1. Reduce illegal immigration. Who'd want to come 1000 miles to struggle when they can do it at home.
2. Reduce the level of decadence. Who'll pay $40,000 for box seats at hockey games, who'll pay $200 a month for phone sex, who'll buy designer jeans for $300, who'll be able to afford a BMW for their high school kid?
3. Reduce the terrorist threat. When the evil empire becomes the feeble empire, it takes the fun out of the rhetoric. Also see decadence.
4. Reduce our dependence on foreign oil. We will actually have to change our consumption patterns. Besides, we won't be going anywhere far from home.
5. Reduce the risk of war over far away places and over false causes. It is hard to send an army into battle When there is no money to buy bullets.
6. Shrink government at all levels. When there is no tax to be collected, they'll have to do what they now do not want to do.

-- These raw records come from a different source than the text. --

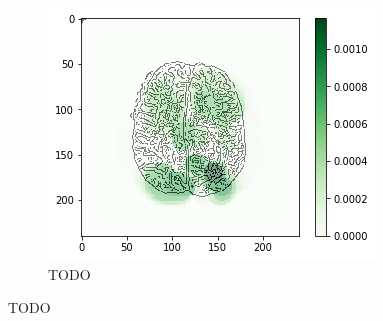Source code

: \begin{figure}[H]
\begin{subfigure}{.33\textwidth}
        \includegraphics[width=\linewidth]{chapters/06_hdm/circle20/4.png}
        \caption{TODO}
    \end{subfigure}
    \caption{TODO}
\end{figure}

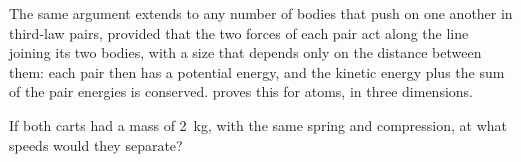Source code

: The same argument extends to any number of bodies that push on one
another in third-law pairs, provided that the two forces of each pair
act along the line joining its two bodies, with a size that depends only
on the distance between them: each pair then has a potential energy, and the kinetic energy plus the sum of the pair energies
is conserved.  proves this for atoms, in three
dimensions.


\begin{selfcheck}
If both carts had a mass of \SI{2}{\kilogram}, with the same spring and
compression, at what speeds would they separate?
\end{selfcheck}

7. Strengthen labor unions and re-create the neccessary tension between labor and management
8. Resurrect political parties with clear, opposing philosophies to replace the two parties which are complicitly seeking the same re-election contributions
9. Prove capitalism to be as false a god as communism. Time we recognize that balance and moderation is good for personal and national health.
10. Create another generation of Americans who are self sufficient, value hard work and save(like the Depression kids)
I would like to hear your opinion on SEC's proposed right to be able to "suspend mark-to-market accounting for financial institutions when it thinks doing so is in the public interest."
I find it to be extremely troubling. The whole point of the bailout is to pay more than market until there is a functioning market that results in better price discovery (presumably at a valuation above current prices but less than mark to maturity). Suspending market pricing would defeat this goal.
Without mark-to-market, will we be seeing Japan all over again where banks live in denial for years about how deep in losses they are in?